Abstract

Natural resource institutions have embraced a deliberative turn to improve how they solve management problems and promote peacebuilding with and among stakeholders. However, actors who would rather not help decide, understand, evaluate, or implement decisions, or, at least not be dictated to in that regard, pose challenges to democratic governance arrangements. Such an inclination can be prevalent among landowner segments and befuddle efforts to safeguard state trust resources such as wildlife. Specifically, landowners’ decision to self-govern can be problematic for wildlife disease management because voluntarism is critical to curbing the negative effects of disease. Researchers suggest that different types of legitimacy play an important role in explaining obedience, interest, or realized engagement or collaboration.

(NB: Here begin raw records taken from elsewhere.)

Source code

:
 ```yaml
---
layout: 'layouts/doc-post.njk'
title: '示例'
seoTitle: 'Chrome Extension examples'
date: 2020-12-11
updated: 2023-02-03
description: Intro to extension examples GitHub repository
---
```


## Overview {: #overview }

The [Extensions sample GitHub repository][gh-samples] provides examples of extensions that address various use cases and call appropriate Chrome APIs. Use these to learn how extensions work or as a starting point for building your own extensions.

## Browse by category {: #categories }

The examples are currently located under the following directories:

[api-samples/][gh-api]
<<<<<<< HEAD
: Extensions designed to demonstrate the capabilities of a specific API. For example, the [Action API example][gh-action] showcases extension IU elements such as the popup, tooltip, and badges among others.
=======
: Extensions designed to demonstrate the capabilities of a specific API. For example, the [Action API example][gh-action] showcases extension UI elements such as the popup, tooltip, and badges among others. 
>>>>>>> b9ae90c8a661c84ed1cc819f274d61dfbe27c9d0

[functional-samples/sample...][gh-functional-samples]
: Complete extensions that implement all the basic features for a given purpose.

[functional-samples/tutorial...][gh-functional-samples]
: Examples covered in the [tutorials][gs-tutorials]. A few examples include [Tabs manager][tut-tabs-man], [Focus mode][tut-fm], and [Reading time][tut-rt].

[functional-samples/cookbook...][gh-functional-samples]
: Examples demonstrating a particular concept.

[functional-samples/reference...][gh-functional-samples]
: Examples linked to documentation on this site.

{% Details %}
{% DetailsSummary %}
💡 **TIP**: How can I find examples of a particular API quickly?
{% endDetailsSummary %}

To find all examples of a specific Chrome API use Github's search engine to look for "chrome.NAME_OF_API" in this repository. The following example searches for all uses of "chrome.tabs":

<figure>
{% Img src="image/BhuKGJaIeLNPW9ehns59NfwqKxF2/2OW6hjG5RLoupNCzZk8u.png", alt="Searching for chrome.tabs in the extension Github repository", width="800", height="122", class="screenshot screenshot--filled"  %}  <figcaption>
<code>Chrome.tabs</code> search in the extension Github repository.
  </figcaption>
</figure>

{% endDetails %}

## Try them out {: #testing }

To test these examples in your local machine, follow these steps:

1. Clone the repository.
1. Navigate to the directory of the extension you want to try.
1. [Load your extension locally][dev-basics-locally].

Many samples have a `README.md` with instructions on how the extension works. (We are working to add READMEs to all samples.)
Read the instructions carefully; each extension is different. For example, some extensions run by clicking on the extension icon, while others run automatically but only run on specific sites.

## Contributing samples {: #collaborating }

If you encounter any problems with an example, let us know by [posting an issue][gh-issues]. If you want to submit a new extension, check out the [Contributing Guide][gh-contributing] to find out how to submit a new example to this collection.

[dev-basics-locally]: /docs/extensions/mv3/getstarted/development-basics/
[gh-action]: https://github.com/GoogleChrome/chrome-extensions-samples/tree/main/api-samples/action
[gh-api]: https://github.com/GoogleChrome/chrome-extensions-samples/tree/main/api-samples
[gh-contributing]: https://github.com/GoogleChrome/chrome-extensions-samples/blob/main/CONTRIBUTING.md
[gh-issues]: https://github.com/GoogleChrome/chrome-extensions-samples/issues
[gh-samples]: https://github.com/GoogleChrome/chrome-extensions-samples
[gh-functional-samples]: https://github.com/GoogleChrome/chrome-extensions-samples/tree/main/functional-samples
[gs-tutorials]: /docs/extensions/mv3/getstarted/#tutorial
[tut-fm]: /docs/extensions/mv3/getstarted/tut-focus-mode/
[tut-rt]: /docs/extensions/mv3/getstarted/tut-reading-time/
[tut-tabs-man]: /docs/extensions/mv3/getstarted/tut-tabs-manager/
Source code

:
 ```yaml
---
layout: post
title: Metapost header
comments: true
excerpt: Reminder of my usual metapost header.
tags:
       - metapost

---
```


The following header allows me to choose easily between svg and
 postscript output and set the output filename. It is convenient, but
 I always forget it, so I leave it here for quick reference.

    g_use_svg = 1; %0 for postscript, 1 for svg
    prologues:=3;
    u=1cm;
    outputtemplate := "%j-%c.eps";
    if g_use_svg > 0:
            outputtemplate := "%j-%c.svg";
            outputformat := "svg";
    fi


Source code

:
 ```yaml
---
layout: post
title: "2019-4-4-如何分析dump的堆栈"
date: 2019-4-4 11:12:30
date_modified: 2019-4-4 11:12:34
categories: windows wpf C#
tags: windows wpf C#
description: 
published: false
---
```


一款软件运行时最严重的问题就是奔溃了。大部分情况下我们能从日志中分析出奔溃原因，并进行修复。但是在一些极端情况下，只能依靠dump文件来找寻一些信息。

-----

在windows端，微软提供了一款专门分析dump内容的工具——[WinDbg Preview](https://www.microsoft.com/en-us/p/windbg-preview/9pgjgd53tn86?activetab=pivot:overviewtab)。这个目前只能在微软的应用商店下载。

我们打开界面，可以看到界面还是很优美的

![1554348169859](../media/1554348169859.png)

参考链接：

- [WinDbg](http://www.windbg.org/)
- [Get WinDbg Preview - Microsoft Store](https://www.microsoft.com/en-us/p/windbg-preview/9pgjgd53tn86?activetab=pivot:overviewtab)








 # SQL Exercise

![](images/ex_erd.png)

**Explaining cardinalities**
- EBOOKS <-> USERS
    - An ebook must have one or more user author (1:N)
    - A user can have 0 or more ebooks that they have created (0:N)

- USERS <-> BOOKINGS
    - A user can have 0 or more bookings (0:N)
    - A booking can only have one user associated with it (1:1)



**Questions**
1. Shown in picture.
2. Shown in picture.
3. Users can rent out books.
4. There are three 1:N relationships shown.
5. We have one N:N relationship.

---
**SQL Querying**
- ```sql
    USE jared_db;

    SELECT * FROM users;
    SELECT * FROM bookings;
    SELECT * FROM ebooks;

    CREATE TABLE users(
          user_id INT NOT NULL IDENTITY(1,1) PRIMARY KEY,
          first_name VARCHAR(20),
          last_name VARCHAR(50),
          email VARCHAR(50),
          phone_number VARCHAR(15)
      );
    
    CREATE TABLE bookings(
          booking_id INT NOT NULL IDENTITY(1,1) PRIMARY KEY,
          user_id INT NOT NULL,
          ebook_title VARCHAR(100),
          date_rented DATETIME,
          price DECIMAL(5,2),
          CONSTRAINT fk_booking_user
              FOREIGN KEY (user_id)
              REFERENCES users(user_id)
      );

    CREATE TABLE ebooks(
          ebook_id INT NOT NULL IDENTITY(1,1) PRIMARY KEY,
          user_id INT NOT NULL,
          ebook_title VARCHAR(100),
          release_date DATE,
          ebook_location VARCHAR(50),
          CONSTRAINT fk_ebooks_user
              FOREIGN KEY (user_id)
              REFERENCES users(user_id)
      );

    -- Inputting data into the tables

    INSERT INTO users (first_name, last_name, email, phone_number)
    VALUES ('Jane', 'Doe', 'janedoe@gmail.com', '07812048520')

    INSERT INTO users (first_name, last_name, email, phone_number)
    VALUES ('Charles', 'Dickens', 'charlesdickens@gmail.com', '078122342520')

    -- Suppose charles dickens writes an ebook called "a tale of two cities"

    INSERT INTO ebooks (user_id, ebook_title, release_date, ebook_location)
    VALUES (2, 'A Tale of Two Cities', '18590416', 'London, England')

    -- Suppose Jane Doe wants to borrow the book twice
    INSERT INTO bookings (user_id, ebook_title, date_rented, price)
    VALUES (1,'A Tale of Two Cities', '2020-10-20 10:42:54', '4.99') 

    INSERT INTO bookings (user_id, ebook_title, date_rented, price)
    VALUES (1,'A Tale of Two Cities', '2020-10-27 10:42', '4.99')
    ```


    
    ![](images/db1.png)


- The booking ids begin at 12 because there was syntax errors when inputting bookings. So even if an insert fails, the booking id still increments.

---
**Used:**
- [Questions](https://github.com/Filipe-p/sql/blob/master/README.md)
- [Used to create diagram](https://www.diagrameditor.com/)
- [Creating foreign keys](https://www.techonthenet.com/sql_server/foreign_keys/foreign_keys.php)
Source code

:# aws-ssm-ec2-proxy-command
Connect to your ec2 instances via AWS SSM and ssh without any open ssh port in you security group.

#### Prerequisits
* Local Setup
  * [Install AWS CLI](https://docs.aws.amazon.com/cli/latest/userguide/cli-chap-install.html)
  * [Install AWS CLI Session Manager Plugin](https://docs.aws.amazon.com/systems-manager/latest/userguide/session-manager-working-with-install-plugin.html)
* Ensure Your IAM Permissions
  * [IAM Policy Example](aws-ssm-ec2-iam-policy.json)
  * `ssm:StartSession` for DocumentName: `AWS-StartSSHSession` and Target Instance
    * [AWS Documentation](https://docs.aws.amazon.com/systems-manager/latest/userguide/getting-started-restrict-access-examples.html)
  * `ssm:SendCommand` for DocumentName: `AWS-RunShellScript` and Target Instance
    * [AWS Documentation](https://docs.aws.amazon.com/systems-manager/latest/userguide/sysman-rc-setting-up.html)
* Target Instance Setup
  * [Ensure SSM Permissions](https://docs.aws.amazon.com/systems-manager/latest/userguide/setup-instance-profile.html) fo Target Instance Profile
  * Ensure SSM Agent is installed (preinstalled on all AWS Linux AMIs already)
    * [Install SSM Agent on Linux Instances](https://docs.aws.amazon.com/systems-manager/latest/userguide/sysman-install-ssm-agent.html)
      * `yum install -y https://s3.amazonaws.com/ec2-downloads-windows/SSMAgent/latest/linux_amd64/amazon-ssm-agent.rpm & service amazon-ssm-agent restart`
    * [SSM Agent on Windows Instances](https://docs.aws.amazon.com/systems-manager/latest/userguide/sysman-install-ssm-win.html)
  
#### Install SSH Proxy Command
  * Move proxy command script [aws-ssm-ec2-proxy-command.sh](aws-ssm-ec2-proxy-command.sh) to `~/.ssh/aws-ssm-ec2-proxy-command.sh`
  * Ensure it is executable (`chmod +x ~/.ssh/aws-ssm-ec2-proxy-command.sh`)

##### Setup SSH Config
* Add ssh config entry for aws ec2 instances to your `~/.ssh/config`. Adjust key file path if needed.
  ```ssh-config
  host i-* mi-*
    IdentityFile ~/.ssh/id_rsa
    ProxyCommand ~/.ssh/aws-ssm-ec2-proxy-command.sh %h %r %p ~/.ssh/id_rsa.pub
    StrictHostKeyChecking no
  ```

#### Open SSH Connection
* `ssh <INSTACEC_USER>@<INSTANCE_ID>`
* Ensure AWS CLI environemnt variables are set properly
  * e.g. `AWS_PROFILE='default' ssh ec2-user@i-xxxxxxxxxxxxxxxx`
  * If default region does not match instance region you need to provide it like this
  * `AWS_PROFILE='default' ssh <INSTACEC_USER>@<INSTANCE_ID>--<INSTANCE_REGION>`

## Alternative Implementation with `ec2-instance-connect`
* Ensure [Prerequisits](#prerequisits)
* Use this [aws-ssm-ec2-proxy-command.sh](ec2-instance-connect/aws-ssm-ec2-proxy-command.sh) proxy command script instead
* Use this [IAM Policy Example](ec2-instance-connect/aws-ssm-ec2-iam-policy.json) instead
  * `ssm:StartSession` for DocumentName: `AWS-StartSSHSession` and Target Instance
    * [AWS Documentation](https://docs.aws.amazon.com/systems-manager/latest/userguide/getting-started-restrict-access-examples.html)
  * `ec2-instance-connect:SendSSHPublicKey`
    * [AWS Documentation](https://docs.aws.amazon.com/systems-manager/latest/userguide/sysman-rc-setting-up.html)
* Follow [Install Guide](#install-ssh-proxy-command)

We studied which types of legitimacy drive Texas landowners living in the midst of the deadly and highly infectious chronic wasting disease (CWD) to disengage with state-led disease governance that aims to protect deer, elk, and moose populations. Our survey of 481 landowners revealed that a pathway towards landowner willingness to engage CWD management in Texas requires top-down and bottom-up alignment with conceptions of ideological and consequential legitimacy. Given the results of our study, an evolution in contemporary CWD governance would require elements of both socially constructed instrumentally- and value-rational norms (i.e., CWD management in the right way and for the right reasons) to carve a space for political legitimacy at different levels, with aims of rendering voluntarism to benefit the common good culturally normative.